-- WORK INSTRUCTIONS --
Could you copy out every line of the data where the word "subsubsection" occurs?

-- GIVEN DATA --
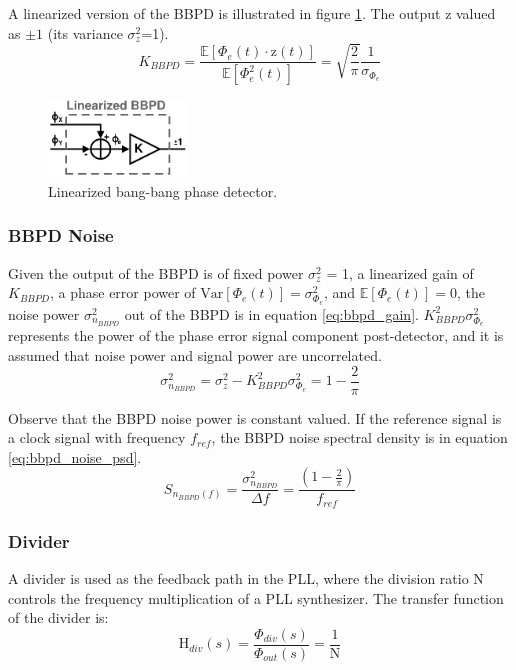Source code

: 			A linearized version of the BBPD is illustrated in figure \ref{fig:bbpd_linearized}. The output $\mathrm{z}$ valued as $\pm 1$ (its variance $\sigma_z^2$=1).
			\begin{equation}\label{eq:nom_bbpd_gain}
				K_{BBPD} = \frac{\mathbb{E}[\Phi_e(t)\cdot\mathrm{z}(t)]}{\mathbb{E}[\Phi_e^2(t)]} = \sqrt{\frac{2}{\pi}}\frac{1}{\sigma_{\Phi_e}}
			\end{equation}
			\begin{figure}[htb!]
				\center\includegraphics[width=0.33\textwidth, angle=0]{./figs/theory/bbpd_linearized}
				\caption{Linearized bang-bang phase detector.}
				\label{fig:bbpd_linearized}
			\end{figure}

			\subsubsection*{BBPD Noise}\label{sec:bbpd_noise}
			Given the output of the BBPD is of fixed power $\sigma_z^2$ = 1, a linearized gain of $K_{BBPD}$, a phase error power of $\mathrm{Var}[\Phi_e(t)] = \sigma_{\Phi_e}^2$, and $\mathbb{E}[\Phi_e(t)]=0$, the noise power  $\sigma_{n_{BBPD}}^2$ out of the BBPD is in equation \ref{eq:bbpd_gain}. $K_{BBPD}^2\sigma_{\Phi_e}^2$ represents the power of the phase error signal component post-detector, and it is assumed that noise power and signal power are uncorrelated.
			\begin{equation}\label{eq:bbpd_gain}
				\sigma_{n_{BBPD}}^2 = \sigma_z^2 - K_{BBPD}^2\sigma_{\Phi_e}^2 = 1-\frac{2}{\pi}
			\end{equation}


			Observe that the BBPD noise power is constant valued. If the reference signal is a clock signal with frequency $f_{ref}$, the BBPD noise spectral density is in equation \ref{eq:bbpd_noise_psd}.
			\begin{equation}\label{eq:bbpd_noise_psd}
				S_{ n_{BBPD}(f)} = \frac{\sigma_{n_{BBPD}}^2}{\Delta f} = \frac{\left(1-\frac{2}{\pi}\right)}{f_{ref}}
			\end{equation}



		\subsubsection{Divider}
			A divider is used as the feedback path in the PLL, where the division ratio N controls the frequency multiplication of a PLL synthesizer. The transfer function of the divider is:
			\begin{equation}
				\mathrm{H}_{div}(s) = \frac{\Phi_{div}(s)}{\Phi_{out}(s)} = \frac{1}{\mathrm{N}}
			\end{equation}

-- EXERCISE RESPONSE --
			\subsubsection*{BBPD Noise}\label{sec:bbpd_noise}
		\subsubsection{Divider}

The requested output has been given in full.